If the repeater coupling ratio is 360 times or 36 times, switch 41 is turned off, gate 73 is opened, and counter 7
Takes out the 1 to 1/6 frequency division output. Repeater coupling ratio
In the case of 180 times or 90 times, the switch 41 is turned on, the gate 72 is opened, and the 1/3 frequency divided output is taken out from the counter 71.

"Effects of the Invention" As described above, by setting the switch in the gyro interface of the present invention according to the type of gyro and the coupling ratio of the gyro repeater, it is possible to However, the output of this gyro interface can be supplied to the same true direction unit or northup circuit, which is much more convenient than changing the gear coupling ratio according to the gyro or repeater coupling ratio used in the past. It is.
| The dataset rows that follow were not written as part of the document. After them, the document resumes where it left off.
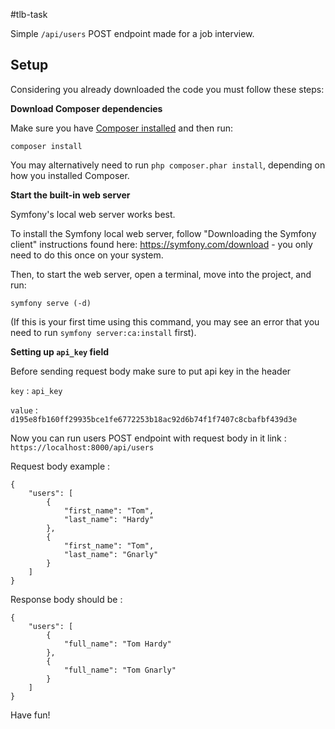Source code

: #tlb-task

Simple `/api/users` POST endpoint made for a job interview.

## Setup

Considering you already downloaded the code you must follow these steps:


**Download Composer dependencies**

Make sure you have [Composer installed](https://getcomposer.org/download/)
and then run:

```
composer install
```

You may alternatively need to run `php composer.phar install`, depending
on how you installed Composer.


**Start the built-in web server**

Symfony's local web server works best.

To install the Symfony local web server, follow
"Downloading the Symfony client" instructions found
here: https://symfony.com/download - you only need to do this
once on your system.

Then, to start the web server, open a terminal, move into the
project, and run:

```
symfony serve (-d)
```


(If this is your first time using this command, you may see an
error that you need to run `symfony server:ca:install` first).

**Setting up `api_key` field**

Before sending request body make sure to put api key in the header

`key` : `api_key`

`value` : `d195e8fb160ff29935bce1fe6772253b18ac92d6b74f1f7407c8cbafbf439d3e`


Now you can run users POST endpoint with request body in it link : `https://localhost:8000/api/users`


Request body example : 
    
    {
        "users": [
            {
                "first_name": "Tom",
                "last_name": "Hardy"
            },
            {
                "first_name": "Tom",
                "last_name": "Gnarly"
            }
        ]
    }

Response body should be :

    {
        "users": [
            {
                "full_name": "Tom Hardy"
            },
            {
                "full_name": "Tom Gnarly"
            }
        ]
    }   

Have fun!
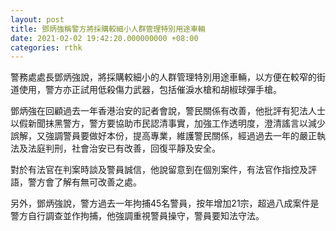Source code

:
 ```yaml
---
layout: post
title: 鄧炳強稱警方將採購較細小人群管理特別用途車輛
date: 2021-02-02 19:42:20.000000000 +08:00
categories: rthk
---
```


警務處處長鄧炳強說，將採購較細小的人群管理特別用途車輛，以方便在較窄的街道使用，警方亦正試用低殺傷力武器，包括催淚水槍和胡椒球彈手槍。

鄧炳強在回顧過去一年香港治安的記者會說，警民關係有改善，他批評有犯法人士以假新聞抹黑警方，警方要協助市民認清事實，加強工作透明度，澄清謠言以減少誤解，又強調警員要做好本份，提高專業，維護警民關係，經過過去一年的嚴正執法及法庭判刑，社會治安已有改善，回復平靜及安全。

對於有法官在判案時談及警員誠信，他說留意到在個別案件，有法官作指控及評語，警方會了解有無可改善之處。

另外，鄧炳強說，警方過去一年拘捕45名警員，按年增加21宗，超過八成案件是警方自行調查並作拘捕，他強調重視警員操守，警員要知法守法。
[Brief explanation of the drawing]

Fig. 1 is a block diagram showing an example of the application of the gyro interface of the present invention, Fig. 2 is a block diagram showing an example of the gyro interface of the invention, and Fig. 3 is for explaining its operation. 4 is a block diagram showing an example of a true direction unit, FIG. 5 is a block diagram showing an example of a north-up circuit, and FIG. 6 is a diagram showing a specific example of the multiplication means 35 and the frequency division means 39. be. 21: Synchro input terminal, 22: Step input terminal, 23: Waveform conversion circuit, 24, 46, 4
8: latch circuit, 26: selector, 27: level conversion circuit, 29: state change detector, 35: multiplication means, 39: frequency division means, 44: pulse output terminal, 4
9: Polarity output terminal.

Claims (1)

[Claims] 1. A waveform conversion circuit that inputs the three-phase output of a synchronized repeater and converts each into a square wave, a selector that selects either the output of the waveform conversion circuit or the output of the stepping repeater, and the three-phase output of the selector. a state change detector that generates one pulse each time one state changes, and a first switch means, and when the first switch means is set to 10 pulses, 20 pulses, and 100 pulses, It includes a multiplier that outputs 10 pulses, 20 pulses, or 100 pulses for each output pulse of the state change detector, and a second switch, which divides the output pulse from the multiplier by 1/2 according to the setting state of the second switch.
A gyro interface comprising frequency dividing means for dividing the frequency into 6 or 1/3 and outputting the divided frequency.